De là, Sony CSL a développé Flow Machine, une intelligence artificielle capable de comprendre les formes récurrentes de composition, c’est-à-dire le style d’un artiste, pour écrire ensuite à sa façon, qu’il soit Duke Ellington, les Beatles ou Beethoven. C’est cette IA qui a craché Daddy’s Car en 2016, une musique créée à partir de 45 chansons des Fab Four, claironnée à l’époque comme la première chanson écrite par une intelligence artificielle. On en était très loin en réalité, Flow Machine n’ayant donné qu’une mélodie que Benoît Carré a arrangé et interprété selon ses propres choix artistiques
Dans la foulée, François Pachet partait pour Spotify, le leader du streaming musical (lire l’obsession La fête du stream), pour y continuer ses travaux avec pour mission de mettre enfin des outils à disposition des musiciens. Ce fut Hello World en 2018, un album entier assisté par IA
« J’ai commencé par rentrer dans la machine une suite d’accords dans un style épique, que j’ai choisis moi-même, puis je les ai mêlés à la voix de Pete Seeger en faisant plusieurs essais, en variant la fidélité à la voix d’origine. À un moment, ça a donné un enchaînement entre des accords majeurs et mineurs qui n’est pas dans la source. Ça, c’était intéressant parce que c’est original. On est passés de la référence que j’ai donnée à la machine à une création complètement originale. » Une fois harmonisée de cette façon, la mélodie vocale est à son tour devenue une cible pour Orchestrator, « la source [étant] un arrangement de violons dans l’esprit bossa-nova, quelque chose de sophistiqué harmoniquement, pour donner un contraste et ne pas rester dans le côté folk de la chanson originelle. Pour moi, ça avait du sens parce que le folk est une musique qui est dans la perpétuelle transformation d’elle-même. Pete Seeger disait qu’il faut s’approprier les chansons… Il changeait souvent les textes, par exemple ».
J’ai juste enlevé des notes qui faisaient doublon, fait un peu de nettoyage, mais c’est tout.

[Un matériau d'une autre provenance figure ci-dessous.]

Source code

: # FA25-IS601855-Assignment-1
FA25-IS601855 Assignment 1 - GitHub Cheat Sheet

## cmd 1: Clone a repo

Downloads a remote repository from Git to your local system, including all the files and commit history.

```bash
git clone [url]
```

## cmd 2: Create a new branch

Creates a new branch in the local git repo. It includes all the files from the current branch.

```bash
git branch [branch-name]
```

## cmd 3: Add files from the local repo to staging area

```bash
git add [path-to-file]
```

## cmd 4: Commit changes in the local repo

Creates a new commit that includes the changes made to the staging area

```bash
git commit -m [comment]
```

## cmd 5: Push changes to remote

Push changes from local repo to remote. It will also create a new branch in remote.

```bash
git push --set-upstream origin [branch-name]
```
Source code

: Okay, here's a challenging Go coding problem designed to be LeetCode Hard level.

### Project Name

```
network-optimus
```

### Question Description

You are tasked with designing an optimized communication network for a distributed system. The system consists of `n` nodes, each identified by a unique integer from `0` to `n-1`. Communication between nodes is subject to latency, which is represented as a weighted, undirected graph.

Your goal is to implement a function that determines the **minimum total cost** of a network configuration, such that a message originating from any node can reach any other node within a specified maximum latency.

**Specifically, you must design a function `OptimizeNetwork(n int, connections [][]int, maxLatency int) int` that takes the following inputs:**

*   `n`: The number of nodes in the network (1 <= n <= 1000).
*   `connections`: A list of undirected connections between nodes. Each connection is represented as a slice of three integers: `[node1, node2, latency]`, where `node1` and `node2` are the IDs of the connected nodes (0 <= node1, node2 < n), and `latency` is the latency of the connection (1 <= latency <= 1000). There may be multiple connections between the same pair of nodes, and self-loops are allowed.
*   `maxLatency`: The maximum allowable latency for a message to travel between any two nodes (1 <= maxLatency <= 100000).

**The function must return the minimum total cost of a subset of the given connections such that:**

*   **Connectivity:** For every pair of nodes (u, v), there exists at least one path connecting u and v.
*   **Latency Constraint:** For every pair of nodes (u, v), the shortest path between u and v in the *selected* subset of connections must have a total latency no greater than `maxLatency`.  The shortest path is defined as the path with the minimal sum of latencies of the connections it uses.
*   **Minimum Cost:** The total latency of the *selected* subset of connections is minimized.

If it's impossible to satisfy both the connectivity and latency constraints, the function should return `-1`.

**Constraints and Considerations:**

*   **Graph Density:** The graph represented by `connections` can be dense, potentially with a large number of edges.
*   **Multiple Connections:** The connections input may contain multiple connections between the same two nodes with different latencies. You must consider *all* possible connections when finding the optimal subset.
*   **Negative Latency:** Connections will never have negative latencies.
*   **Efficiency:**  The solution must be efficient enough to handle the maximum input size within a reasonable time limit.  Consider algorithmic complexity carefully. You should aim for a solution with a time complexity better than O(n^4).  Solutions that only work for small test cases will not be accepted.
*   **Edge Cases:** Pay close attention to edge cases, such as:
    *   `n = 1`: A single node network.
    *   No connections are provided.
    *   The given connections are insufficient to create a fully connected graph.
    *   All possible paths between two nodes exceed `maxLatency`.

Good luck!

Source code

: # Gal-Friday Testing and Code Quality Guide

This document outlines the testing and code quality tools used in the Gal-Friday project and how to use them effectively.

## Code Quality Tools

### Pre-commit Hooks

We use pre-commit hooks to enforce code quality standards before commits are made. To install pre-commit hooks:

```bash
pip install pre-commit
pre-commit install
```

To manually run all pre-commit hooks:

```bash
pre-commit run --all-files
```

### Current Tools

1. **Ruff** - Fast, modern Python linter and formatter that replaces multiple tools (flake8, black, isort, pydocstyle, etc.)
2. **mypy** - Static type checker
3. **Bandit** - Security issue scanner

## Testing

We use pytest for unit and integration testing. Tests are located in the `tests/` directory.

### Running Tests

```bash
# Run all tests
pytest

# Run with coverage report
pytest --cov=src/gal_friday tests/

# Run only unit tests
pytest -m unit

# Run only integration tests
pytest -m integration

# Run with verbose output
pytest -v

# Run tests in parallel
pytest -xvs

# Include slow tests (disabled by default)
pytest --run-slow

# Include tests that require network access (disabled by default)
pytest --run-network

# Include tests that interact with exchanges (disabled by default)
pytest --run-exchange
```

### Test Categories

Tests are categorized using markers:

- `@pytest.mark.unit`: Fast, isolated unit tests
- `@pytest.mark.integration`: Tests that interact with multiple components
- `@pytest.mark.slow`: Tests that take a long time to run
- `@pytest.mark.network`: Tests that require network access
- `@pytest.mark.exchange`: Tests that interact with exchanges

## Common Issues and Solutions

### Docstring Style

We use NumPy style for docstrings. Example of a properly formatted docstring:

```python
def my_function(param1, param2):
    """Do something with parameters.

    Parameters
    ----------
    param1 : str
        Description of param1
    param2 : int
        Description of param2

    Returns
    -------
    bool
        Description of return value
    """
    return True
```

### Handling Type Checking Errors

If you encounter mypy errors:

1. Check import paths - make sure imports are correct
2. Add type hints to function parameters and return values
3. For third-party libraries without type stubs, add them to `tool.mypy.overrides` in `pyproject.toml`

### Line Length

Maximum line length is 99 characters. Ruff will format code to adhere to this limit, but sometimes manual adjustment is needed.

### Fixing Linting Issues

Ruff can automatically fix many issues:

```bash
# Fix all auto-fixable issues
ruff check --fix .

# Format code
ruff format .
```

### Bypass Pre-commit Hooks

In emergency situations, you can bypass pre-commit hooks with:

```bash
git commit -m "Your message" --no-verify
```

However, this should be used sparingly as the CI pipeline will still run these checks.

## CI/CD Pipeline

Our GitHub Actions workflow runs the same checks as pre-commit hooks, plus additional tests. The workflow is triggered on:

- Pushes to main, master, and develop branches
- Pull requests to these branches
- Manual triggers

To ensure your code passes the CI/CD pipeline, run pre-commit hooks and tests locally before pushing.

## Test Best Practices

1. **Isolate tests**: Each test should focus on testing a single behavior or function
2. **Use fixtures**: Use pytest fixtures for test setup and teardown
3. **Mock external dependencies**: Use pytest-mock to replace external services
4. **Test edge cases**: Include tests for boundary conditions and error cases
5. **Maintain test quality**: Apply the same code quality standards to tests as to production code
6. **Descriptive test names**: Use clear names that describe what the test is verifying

J’ai gardé ce que la machine m’avait proposé d’intéressant.
À la fin de ces manipulations, Benoît Carré s’est retrouvé avec, d’un côté, la voix de Pete Seger posée sur des harmonies nouvelles ; de l’autre, une partition de cordes pleine de moments surprenants qu’il est allé faire enregistrer en studio par un quatuor de l’Orchestre philharmonique de Radio France. « J’ai juste enlevé des notes qui faisaient doublon, fait un peu de nettoyage, mais c’est tout. J’ai gardé ce que la machine m’avait proposé d’intéressant », continue le compositeur. C’est là, dans cet acte de sélection, de travail avec l’intelligence artificielle tapie dans la machine et surtout de dépassement de cet outil nouveau, que se situe l’acte créatif qui a donné naissance à ce Black Is the Color… du XXIe siècle, dont Pete Seeger aurait été fier. Assez, en tout cas, pour que sa famille donne l’autorisation à Benoît Carré de publier cette relecture qui, en toute grâce, ouvre beaucoup de possibles pour la musique de demain.